## Your goal
In the material below, find each line that contains the word "英文下划线" and copy it.

## Dataset content
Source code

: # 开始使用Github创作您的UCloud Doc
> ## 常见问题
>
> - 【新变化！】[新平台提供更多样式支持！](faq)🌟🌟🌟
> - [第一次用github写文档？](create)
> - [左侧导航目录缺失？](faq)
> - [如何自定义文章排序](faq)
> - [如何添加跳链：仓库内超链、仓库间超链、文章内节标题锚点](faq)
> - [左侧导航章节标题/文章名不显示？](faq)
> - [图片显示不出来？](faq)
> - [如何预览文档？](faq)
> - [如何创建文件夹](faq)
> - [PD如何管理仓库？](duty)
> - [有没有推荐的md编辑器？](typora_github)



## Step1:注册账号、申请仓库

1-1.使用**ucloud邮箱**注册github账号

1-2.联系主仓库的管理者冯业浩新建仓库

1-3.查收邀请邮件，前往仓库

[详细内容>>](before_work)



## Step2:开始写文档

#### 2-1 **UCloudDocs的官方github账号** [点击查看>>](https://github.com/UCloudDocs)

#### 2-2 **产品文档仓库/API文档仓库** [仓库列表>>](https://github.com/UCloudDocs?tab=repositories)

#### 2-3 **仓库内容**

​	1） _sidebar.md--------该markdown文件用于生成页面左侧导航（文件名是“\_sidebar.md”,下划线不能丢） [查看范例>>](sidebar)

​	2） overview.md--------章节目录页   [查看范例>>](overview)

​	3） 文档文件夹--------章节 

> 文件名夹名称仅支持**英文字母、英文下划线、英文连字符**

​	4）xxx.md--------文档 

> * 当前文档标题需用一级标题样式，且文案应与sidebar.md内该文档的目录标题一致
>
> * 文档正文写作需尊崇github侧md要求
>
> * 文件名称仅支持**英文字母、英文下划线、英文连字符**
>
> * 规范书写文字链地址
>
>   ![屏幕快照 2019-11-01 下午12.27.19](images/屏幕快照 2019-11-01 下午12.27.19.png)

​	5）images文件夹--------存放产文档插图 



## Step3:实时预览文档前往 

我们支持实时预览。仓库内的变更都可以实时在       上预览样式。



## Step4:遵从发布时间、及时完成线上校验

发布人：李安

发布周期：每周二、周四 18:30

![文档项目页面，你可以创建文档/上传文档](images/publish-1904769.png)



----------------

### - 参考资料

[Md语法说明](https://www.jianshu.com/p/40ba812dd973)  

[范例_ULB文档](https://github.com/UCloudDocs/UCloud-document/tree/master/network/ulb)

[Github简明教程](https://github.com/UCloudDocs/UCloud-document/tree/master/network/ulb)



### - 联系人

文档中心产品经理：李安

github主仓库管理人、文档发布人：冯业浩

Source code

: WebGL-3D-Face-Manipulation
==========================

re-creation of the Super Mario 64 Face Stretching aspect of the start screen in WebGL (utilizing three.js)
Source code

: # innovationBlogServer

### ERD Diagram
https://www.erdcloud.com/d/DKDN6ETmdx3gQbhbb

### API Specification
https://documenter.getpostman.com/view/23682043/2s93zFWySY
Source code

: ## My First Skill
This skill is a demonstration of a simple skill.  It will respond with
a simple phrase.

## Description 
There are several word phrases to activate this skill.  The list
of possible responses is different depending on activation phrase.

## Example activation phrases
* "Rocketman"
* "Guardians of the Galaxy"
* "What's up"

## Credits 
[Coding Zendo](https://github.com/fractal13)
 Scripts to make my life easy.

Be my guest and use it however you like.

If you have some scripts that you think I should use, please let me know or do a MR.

## Solution
> 文件名夹名称仅支持**英文字母、英文下划线、英文连字符**
> * 文件名称仅支持**英文字母、英文下划线、英文连字符**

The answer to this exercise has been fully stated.